■ Task to complete:
Each line from the one that contains "Other lung conditions" to the last line of the records below must be restated word for word.

■ Records for the exercise:
⁂

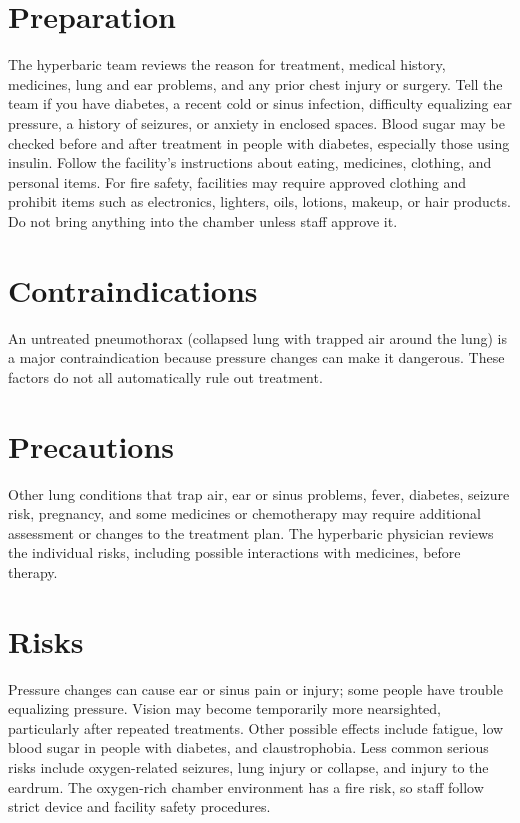 \section*{Preparation}
The hyperbaric team reviews the reason for treatment, medical history, medicines, lung and ear problems, and any prior chest injury or surgery. Tell the team if you have diabetes, a recent cold or sinus infection, difficulty equalizing ear pressure, a history of seizures, or anxiety in enclosed spaces. Blood sugar may be checked before and after treatment in people with diabetes, especially those using insulin. Follow the facility's instructions about eating, medicines, clothing, and personal items. For fire safety, facilities may require approved clothing and prohibit items such as electronics, lighters, oils, lotions, makeup, or hair products. Do not bring anything into the chamber unless staff approve it.

\section*{Contraindications}
An untreated pneumothorax (collapsed lung with trapped air around the lung) is a major contraindication because pressure changes can make it dangerous. These factors do not all automatically rule out treatment.

\section*{Precautions}
Other lung conditions that trap air, ear or sinus problems, fever, diabetes, seizure risk, pregnancy, and some medicines or chemotherapy may require additional assessment or changes to the treatment plan. The hyperbaric physician reviews the individual risks, including possible interactions with medicines, before therapy.

\section*{Risks}
Pressure changes can cause ear or sinus pain or injury; some people have trouble equalizing pressure. Vision may become temporarily more nearsighted, particularly after repeated treatments. Other possible effects include fatigue, low blood sugar in people with diabetes, and claustrophobia. Less common serious risks include oxygen-related seizures, lung injury or collapse, and injury to the eardrum. The oxygen-rich chamber environment has a fire risk, so staff follow strict device and facility safety procedures.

⁂

■ Task result:
Other lung conditions that trap air, ear or sinus problems, fever, diabetes, seizure risk, pregnancy, and some medicines or chemotherapy may require additional assessment or changes to the treatment plan. The hyperbaric physician reviews the individual risks, including possible interactions with medicines, before therapy.

\section*{Risks}
Pressure changes can cause ear or sinus pain or injury; some people have trouble equalizing pressure. Vision may become temporarily more nearsighted, particularly after repeated treatments. Other possible effects include fatigue, low blood sugar in people with diabetes, and claustrophobia. Less common serious risks include oxygen-related seizures, lung injury or collapse, and injury to the eardrum. The oxygen-rich chamber environment has a fire risk, so staff follow strict device and facility safety procedures.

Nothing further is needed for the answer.